A controversial auto junkyard passed a surprise inspection this week, but was ordered promptly to seek legal permission to continue operating.

City Building Official Jim Turcio and Acting Fire Marshal Bobby Doyle paid the visit Wednesday Elm City Auto Wrecking at Middletown Avenue and Fawn Street.

The business obtained a special permit from the city in 2007 to operate the junkyard in return for making promised environmental improvements. Turcio and Doyle said the operators appeared to be following the rules, based on their unannounced inspection.

But the business’s permit expired in 2012, as reported earlier this week in this article. Turcio said he gave the business a week to file an application for a new permit.

Wednesday’s visit followed a separate visit by Turcio to the property a week before. That visit, as originally reported in this article, concerned a de facto junkyard the business was illegally operating not on its property, but on Fawn Street itself. Turcio gave the business 10 days to clean up the street.

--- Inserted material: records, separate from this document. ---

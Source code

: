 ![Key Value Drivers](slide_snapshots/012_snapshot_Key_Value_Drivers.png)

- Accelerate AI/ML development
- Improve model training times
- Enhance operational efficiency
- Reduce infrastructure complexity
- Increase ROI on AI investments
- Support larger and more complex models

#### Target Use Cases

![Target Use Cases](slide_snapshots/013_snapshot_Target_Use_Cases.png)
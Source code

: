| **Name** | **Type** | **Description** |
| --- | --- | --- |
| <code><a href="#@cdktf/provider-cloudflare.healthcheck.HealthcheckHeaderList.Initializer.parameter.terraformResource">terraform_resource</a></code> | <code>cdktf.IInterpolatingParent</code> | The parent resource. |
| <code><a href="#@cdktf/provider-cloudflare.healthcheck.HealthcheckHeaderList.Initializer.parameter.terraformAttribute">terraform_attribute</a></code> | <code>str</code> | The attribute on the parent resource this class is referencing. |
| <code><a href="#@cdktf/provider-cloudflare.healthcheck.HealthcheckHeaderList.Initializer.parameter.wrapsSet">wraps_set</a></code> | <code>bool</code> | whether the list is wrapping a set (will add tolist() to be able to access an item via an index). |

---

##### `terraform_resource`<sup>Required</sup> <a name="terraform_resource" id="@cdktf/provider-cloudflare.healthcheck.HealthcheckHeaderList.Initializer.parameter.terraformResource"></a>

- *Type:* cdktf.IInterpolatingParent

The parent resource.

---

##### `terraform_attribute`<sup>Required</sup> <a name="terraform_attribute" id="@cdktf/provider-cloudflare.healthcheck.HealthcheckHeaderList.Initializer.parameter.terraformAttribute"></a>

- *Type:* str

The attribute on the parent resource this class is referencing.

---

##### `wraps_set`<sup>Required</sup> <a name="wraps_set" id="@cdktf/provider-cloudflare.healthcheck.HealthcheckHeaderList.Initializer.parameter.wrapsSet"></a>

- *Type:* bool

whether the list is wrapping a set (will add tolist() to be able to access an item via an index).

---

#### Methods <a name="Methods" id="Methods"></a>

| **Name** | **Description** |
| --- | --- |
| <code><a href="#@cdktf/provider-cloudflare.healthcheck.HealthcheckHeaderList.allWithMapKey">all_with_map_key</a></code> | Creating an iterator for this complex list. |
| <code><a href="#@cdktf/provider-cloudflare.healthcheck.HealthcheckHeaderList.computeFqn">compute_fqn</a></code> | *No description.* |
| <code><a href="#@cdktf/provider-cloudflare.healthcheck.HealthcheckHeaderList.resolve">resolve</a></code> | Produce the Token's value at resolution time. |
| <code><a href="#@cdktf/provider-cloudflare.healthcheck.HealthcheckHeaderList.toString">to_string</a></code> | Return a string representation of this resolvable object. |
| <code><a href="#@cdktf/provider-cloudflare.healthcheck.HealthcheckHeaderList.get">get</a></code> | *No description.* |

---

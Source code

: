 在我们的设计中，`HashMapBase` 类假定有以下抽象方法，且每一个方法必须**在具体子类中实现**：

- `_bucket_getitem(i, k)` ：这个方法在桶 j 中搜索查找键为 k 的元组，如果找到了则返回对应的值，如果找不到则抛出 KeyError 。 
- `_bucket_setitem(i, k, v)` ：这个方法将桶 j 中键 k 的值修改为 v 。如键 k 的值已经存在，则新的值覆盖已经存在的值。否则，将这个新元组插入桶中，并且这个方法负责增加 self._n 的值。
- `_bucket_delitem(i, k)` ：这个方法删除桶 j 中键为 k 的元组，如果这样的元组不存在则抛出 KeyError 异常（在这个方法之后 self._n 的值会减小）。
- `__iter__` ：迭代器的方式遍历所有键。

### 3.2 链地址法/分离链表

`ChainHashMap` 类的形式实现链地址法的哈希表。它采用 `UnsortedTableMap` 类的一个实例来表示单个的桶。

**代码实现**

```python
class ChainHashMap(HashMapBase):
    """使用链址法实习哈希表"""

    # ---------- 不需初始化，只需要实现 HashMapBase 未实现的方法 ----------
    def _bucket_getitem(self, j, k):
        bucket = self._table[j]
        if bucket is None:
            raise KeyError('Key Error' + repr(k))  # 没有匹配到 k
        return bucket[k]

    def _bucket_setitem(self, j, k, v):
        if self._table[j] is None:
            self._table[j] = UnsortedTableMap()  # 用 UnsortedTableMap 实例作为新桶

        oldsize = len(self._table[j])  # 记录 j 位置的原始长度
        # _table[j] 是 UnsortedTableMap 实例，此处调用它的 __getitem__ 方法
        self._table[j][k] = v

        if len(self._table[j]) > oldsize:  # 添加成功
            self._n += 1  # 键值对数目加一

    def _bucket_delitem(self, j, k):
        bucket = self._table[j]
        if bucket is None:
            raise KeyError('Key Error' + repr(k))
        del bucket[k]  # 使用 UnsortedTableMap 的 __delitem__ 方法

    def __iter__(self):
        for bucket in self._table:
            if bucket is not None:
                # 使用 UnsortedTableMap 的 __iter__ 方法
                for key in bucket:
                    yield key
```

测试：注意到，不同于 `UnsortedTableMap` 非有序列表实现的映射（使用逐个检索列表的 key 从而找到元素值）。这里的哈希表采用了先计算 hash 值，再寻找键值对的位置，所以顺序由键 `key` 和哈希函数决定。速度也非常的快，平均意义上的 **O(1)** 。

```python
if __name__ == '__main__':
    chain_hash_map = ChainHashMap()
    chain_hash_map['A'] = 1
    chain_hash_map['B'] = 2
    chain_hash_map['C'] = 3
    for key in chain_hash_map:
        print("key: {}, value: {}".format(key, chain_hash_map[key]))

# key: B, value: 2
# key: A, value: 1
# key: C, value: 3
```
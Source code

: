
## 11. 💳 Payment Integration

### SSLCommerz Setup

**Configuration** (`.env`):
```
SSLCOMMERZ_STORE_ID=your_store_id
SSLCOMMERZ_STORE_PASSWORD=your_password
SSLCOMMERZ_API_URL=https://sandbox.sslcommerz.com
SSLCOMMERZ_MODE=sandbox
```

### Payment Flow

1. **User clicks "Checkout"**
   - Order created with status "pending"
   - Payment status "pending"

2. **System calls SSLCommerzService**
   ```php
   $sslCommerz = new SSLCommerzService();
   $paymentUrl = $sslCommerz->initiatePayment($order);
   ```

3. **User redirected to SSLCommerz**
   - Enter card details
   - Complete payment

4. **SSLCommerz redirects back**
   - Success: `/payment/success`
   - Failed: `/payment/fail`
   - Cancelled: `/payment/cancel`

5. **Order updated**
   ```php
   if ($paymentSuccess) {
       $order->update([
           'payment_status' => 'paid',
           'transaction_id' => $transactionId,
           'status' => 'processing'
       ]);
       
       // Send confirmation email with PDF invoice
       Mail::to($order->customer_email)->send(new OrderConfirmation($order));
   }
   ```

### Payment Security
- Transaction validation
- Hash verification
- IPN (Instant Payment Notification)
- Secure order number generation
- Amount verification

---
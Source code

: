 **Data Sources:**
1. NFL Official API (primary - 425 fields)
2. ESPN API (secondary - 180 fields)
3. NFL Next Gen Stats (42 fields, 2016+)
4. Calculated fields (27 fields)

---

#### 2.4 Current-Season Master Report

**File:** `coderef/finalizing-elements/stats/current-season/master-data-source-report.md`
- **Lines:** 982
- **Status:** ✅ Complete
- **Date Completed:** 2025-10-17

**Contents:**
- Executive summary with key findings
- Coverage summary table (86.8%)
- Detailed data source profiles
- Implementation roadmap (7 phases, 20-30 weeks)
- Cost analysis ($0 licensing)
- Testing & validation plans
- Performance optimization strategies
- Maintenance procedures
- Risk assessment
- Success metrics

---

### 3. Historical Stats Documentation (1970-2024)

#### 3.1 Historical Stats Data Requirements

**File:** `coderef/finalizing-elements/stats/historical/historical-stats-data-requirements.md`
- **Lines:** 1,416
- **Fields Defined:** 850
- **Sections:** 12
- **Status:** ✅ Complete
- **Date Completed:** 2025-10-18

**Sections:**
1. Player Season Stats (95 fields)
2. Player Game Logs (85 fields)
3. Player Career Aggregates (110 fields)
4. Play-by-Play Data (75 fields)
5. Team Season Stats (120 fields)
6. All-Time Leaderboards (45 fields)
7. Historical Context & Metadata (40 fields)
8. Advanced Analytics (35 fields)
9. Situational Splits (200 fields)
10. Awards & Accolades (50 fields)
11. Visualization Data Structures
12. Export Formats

By mid-week Elm City was well on its way to complying, Turcio said.

The business’s president, reached by phone, said he might call back with a comment. He didn’t.

This week’s inspection gave Turcio and Doyle an idea: They both said they will now inspect all half-dozen or so junkyards across town starting next week, as part of a new effort to keep tabs on commercial properties.

We don’t pick on anybody. We’ll look at everyone in the city,” Doyle said.

Turcio said a broader plan is under consideration to regularly inspect commercial buildings throughout town.